Another type is “biphasic dyskinesia.” This form occurs at the beginning and end of a levodopa dose cycle, as medication levels are rising or falling. These movements tend to be rapid, jerky, and often affect the lower limbs. Finally, “off-period dyskinesia” occurs when medication levels are low and Parkinson’s symptoms are returning. These movements are often fixed, painful, and dystonic, commonly affecting a foot or leg.
Approaches to Managing Dyskinesia
Managing dyskinesia involves strategies aimed at reducing or controlling these involuntary movements while maintaining effective Parkinson’s symptom control. One common approach involves adjusting levodopa medication. This might include lowering the individual dose, administering smaller doses more frequently, or using extended-release formulations to help maintain more stable dopamine levels.
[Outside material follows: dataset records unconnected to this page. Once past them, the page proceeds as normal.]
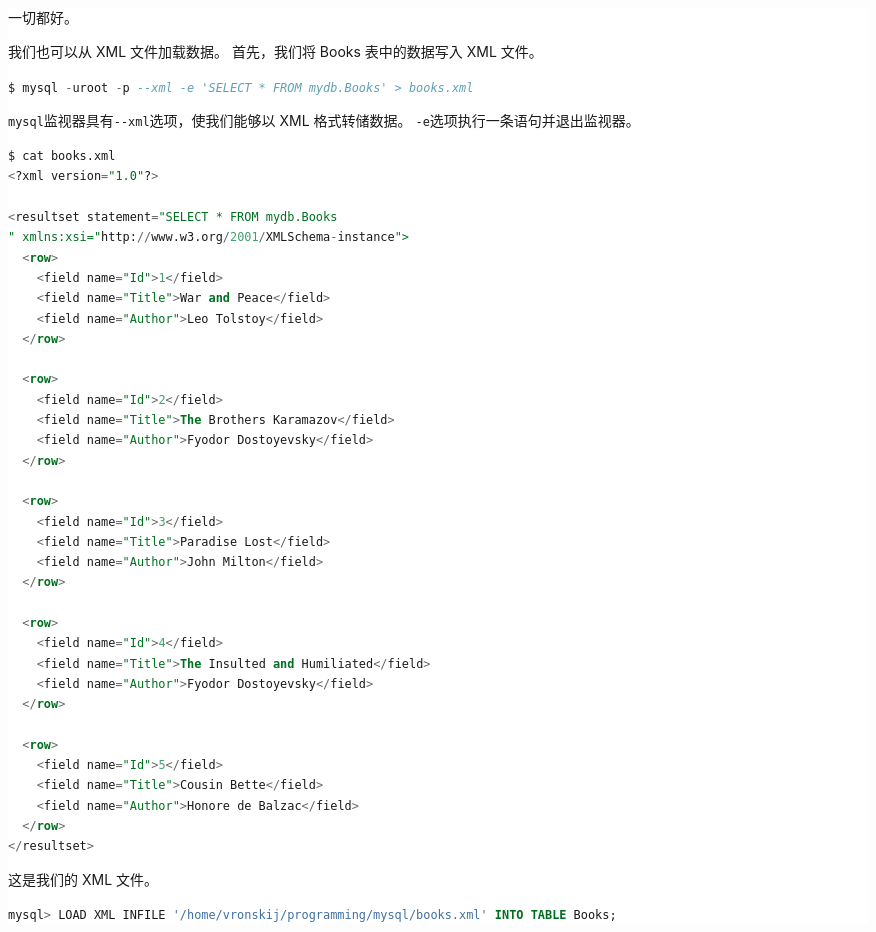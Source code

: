 一切都好。

我们也可以从 XML 文件加载数据。 首先，我们将 Books 表中的数据写入 XML 文件。

```sql
$ mysql -uroot -p --xml -e 'SELECT * FROM mydb.Books' > books.xml

```

`mysql`监视器具有`--xml`选项，使我们能够以 XML 格式转储数据。 `-e`选项执行一条语句并退出监视器。

```sql
$ cat books.xml 
<?xml version="1.0"?>

<resultset statement="SELECT * FROM mydb.Books
" xmlns:xsi="http://www.w3.org/2001/XMLSchema-instance">
  <row>
    <field name="Id">1</field>
    <field name="Title">War and Peace</field>
    <field name="Author">Leo Tolstoy</field>
  </row>

  <row>
    <field name="Id">2</field>
    <field name="Title">The Brothers Karamazov</field>
    <field name="Author">Fyodor Dostoyevsky</field>
  </row>

  <row>
    <field name="Id">3</field>
    <field name="Title">Paradise Lost</field>
    <field name="Author">John Milton</field>
  </row>

  <row>
    <field name="Id">4</field>
    <field name="Title">The Insulted and Humiliated</field>
    <field name="Author">Fyodor Dostoyevsky</field>
  </row>

  <row>
    <field name="Id">5</field>
    <field name="Title">Cousin Bette</field>
    <field name="Author">Honore de Balzac</field>
  </row>
</resultset>

```

这是我们的 XML 文件。

```sql
mysql> LOAD XML INFILE '/home/vronskij/programming/mysql/books.xml' INTO TABLE Books;

```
Specific medications can also be added to a treatment regimen to help reduce dyskinesia. Amantadine, for example, is a medication that can help alleviate dyskinesia without necessarily worsening “off” periods. For some individuals, advanced therapies such as Deep Brain Stimulation (DBS) may be considered. DBS involves surgically implanting electrodes in specific brain areas, connected to a device that sends electrical pulses, which can help improve both Parkinson’s symptoms and dyskinesia. In addition to medical interventions, maintaining a healthy lifestyle, including regular exercise, can contribute to overall motor control and may help in managing dyskinesia.